The argument was about the usefulness of an intrusion test to determine phrasal boundaries (1). He argued that a test to see where an adverb can be placed within the sentence to determine the boundaries of a phrase is not completely reliable because, while incorrect according to a prescriptive grammar, some discourse strategies allow intrusion in a phrasal verb (2). In principle, I agree with him. I feel strongly that how people actually use language *should supersede any prescriptive grammar. The question then becomes How do people actually use the language? and this is where corpus linguistics comes in.

The examples my classmate used are below:

(A) The cat will eat its, I suspect, lamb chops …
(B) John rang, almost certainly, up his accountant.
(C) John rang, almost certainly his accountant up.

I left (A) alone in the debate that followed.

Then I turned to COCA (Corpus of Contemporary American English) and discovered after an hour of messing around that I had absolutely no idea how to do what I wanted to do. So I did what any rational tweep would do and turned to our friendly neighborhood #TESOLgeek and #corpusexpert, @muranava.

This led to some more research on commands to use in a corpus, but also led to an answer to my question:

Most commonly, a direct object is inserted between ‘rang’ and ‘up’. 9 and 10 look strange. Judging by the context (“her laughter rang shrill up and down the river”) the phrasal verb is not involved for 10. 9 is a mystery: “I rang turn up on the field phone.”

Next I searched for adverbs:

This image shows that adverbs appear before ‘rang up’. This was not surprising.

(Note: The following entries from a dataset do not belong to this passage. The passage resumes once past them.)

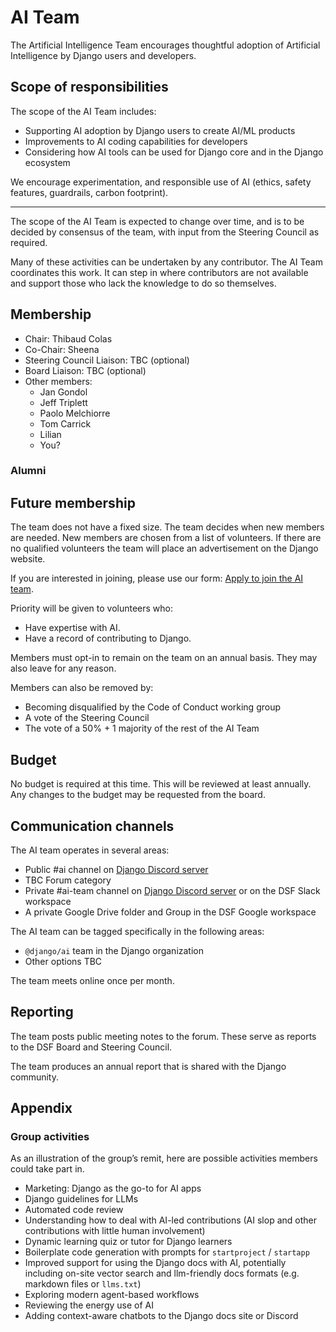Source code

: # AI Team

The Artificial Intelligence Team encourages thoughtful adoption of Artificial Intelligence by Django users and developers.

## Scope of responsibilities

The scope of the AI Team includes:

- Supporting AI adoption by Django users to create AI/ML products
- Improvements to AI coding capabilities for developers
- Considering how AI tools can be used for Django core and in the Django ecosystem

We encourage experimentation, and responsible use of AI (ethics, safety features, guardrails, carbon footprint).

---

The scope of the AI Team is expected to change over time, and is to be decided by consensus of the team, with input from the Steering Council as required.

Many of these activities can be undertaken by any contributor. The AI Team coordinates this work. It can step in where contributors are not available and support those who lack the knowledge to do so themselves.

## Membership

- Chair: Thibaud Colas
- Co-Chair: Sheena
- Steering Council Liaison: TBC (optional)
- Board Liaison: TBC (optional)
- Other members:
  - Jan Gondol
  - Jeff Triplett
  - Paolo Melchiorre
  - Tom Carrick
  - Lilian
  - You?

### Alumni

## Future membership

The team does not have a fixed size. The team decides when new members are needed. New members are chosen from a list of volunteers. If there are no qualified volunteers the team will place an advertisement on the Django website.

If you are interested in joining, please use our form: [Apply to join the AI team](https://forms.gle/s6xUcaZ17QHQfhxJA).

Priority will be given to volunteers who:

- Have expertise with AI.
- Have a record of contributing to Django.

Members must opt-in to remain on the team on an annual basis. They may also leave for any reason.

Members can also be removed by:

- Becoming disqualified by the Code of Conduct working group
- A vote of the Steering Council
- The vote of a 50% + 1 majority of the rest of the AI Team

## Budget

No budget is required at this time. This will be reviewed at least annually. Any changes to the budget may be requested from the board.

## Communication channels

The AI team operates in several areas:

- Public #ai channel on [Django Discord server](https://chat.djangoproject.com/)
- TBC Forum category
- Private #ai-team channel on [Django Discord server](https://chat.djangoproject.com/) or on the DSF Slack workspace
- A private Google Drive folder and Group in the DSF Google workspace

The AI team can be tagged specifically in the following areas:

- `@django/ai` team in the Django organization
- Other options TBC

The team meets online once per month.

## Reporting

The team posts public meeting notes to the forum. These serve as reports to the DSF Board and Steering Council.

The team produces an annual report that is shared with the Django community.

## Appendix

### Group activities

As an illustration of the group’s remit, here are possible activities members could take part in.

- Marketing: Django as the go-to for AI apps
- Django guidelines for LLMs
- Automated code review
- Understanding how to deal with AI-led contributions (AI slop and other contributions with little human involvement)
- Dynamic learning quiz or tutor for Django learners
- Boilerplate code generation with prompts for `startproject` / `startapp`
- Improved support for using the Django docs with AI, potentially including on-site vector search and llm-friendly docs formats (e.g. markdown files or `llms.txt`)
- Exploring modern agent-based workflows
- Reviewing the energy use of AI
- Adding context-aware chatbots to the Django docs site or Discord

Next I checked to see if people ever use adverbs within the phrasal verb:

Unsurprisingly, I came up empty.

Of course there are problems with my informal research: COCA is limited to American English for one thing, while the phrasal verb ‘rang up’ is perhaps not very common in American English (compared to ‘called up’ with 549 entries, ‘rang up’ has only 46). Incidentally, I did the same research for ‘called up’ and discovered that ‘called back up’ has a couple entries.

A second consideration is that COCA’s results, while across a variety of genres, are nevertheless limited. My classmate suggested that a search of a non-dialect-specific corpus might give better results. Ah, if only the BNC were free! The random 50 entries for ‘rang _ up’ in BNC all insert direct objects and I cannot do a more advanced search from the “simple search” page.

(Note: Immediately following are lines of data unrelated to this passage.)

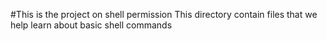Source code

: #This is the project on shell permission
This directory contain files that we help learn about basic shell commands
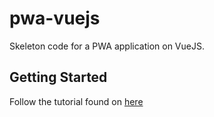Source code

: # pwa-vuejs

Skeleton code for a PWA application on VueJS.

## Getting Started

Follow the tutorial found on [here](https://medium.com/the-web-tub/creating-your-first-vue-js-pwa-project-22f7c552fb34)
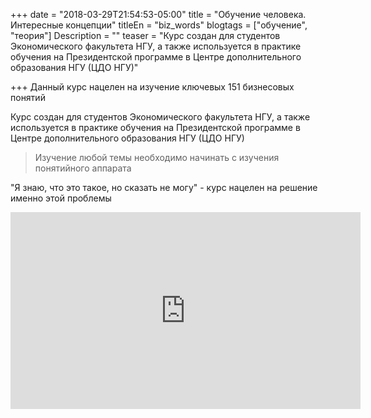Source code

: +++
date = "2018-03-29T21:54:53-05:00"
title = "Обучение человека. Интересные концепции"
titleEn = "biz_words"
blogtags = ["обучение", "теория"]
Description = ""
teaser = "Курс создан для студентов Экономического факультета НГУ, а также используется в практике обучения на Президентской программе в Центре дополнительного образования НГУ (ЦДО НГУ)"

+++
Данный курс нацелен на изучение ключевых 151 бизнесовых понятий

Курс создан для студентов Экономического факультета НГУ, а также используется в практике обучения 
на Президентской программе в Центре дополнительного образования НГУ (ЦДО НГУ)

<blockquote>Изучение любой темы необходимо начинать с изучения понятийного аппарата</blockquote>

"Я знаю, что это такое, но сказать не могу" - курс нацелен на решение именно этой проблемы

<iframe width="560" height="315" src="https://www.youtube.com/embed/7RpHH_B9-BQ?rel=0&amp;showinfo=0" frameborder="0" allow="autoplay; encrypted-media" allowfullscreen></iframe>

In the end, my classmate conceded that his specific example might not have been the best one, but his point still held that intrusion tests are not sufficient to determine phrasal boundaries – and I agreed.

The argument ended when the professor chimed in to say that wherever this sort of interruption might occur within a phrasal verb, one is also likely to find disfluency features like throat-clearing or false starts. His post made it clear that he personally finds the intrusion plausible.

Now the more I think about it, the more I realize that I was being a bit of a prescriptivist myself. I was trying to use a descriptive resource to prove my prescriptive point. It didn’t work quite the way I hoped it would, but I learned a few things!

From this interesting experience I learned a lot about the power and limitations of corpus linguistics. I see the value in having access to how people actually use English as an alternative to the prescriptive approach (how we *should use it). I also see the limitations since corpora are not exactly a cross-section of English use yet.

I also started to learn how to search a corpus (two, in fact. Thanks to Mura for getting me started!). These are tools I want to use more often.


Have you ever used corpora? How do you use them?
Feedback of all kinds is appreciated. 



Notes on terminology and/ or grammar:
(1) A bit more about phrases and intrusion tests:
Phrases include, for example, noun phrases (“the big red dog”), prepositional phrases (“through the garden”), etc. In order to determine where the boundaries of a phrase are, there are tests. The intrusion test says that an adverb (for instance) can only be inserted at the boundaries of a phrase.
So in the sentence, “The big red dog ran through the garden,” we can say
“Quickly the big red dog ran through the garden”
and “The big red dog quickly ran through the garden”
and “The big red dog ran quickly through the garden”
and “The big red dog ran through the garden quickly.”
But we can’t say “*The quickly big red dog ran through the garden”
or “*The big red dog ran through quickly the garden.”
This shows that “the big red dog” and “through the garden” are phrases.

(2) Verbs often stand alone, except phrasal verbs. Phrasal verbs, like “rang up,” “called up,” “tried out” are verbs that are inseparable from their particles.
The only thing that can be inserted between the verb and particle is a noun phrase containing the direct object, so “rang the doctor up” or “called the speedy taxi driver up” or “tried the new piano out” are all okay.
On the other hand, “*rang quickly the doctor up” and “*called spontaneously the speedy taxi driver up” and “*tried yesterday the new piano out” – not so much. Thus the intrusion test once again shows that these verbs are phrases.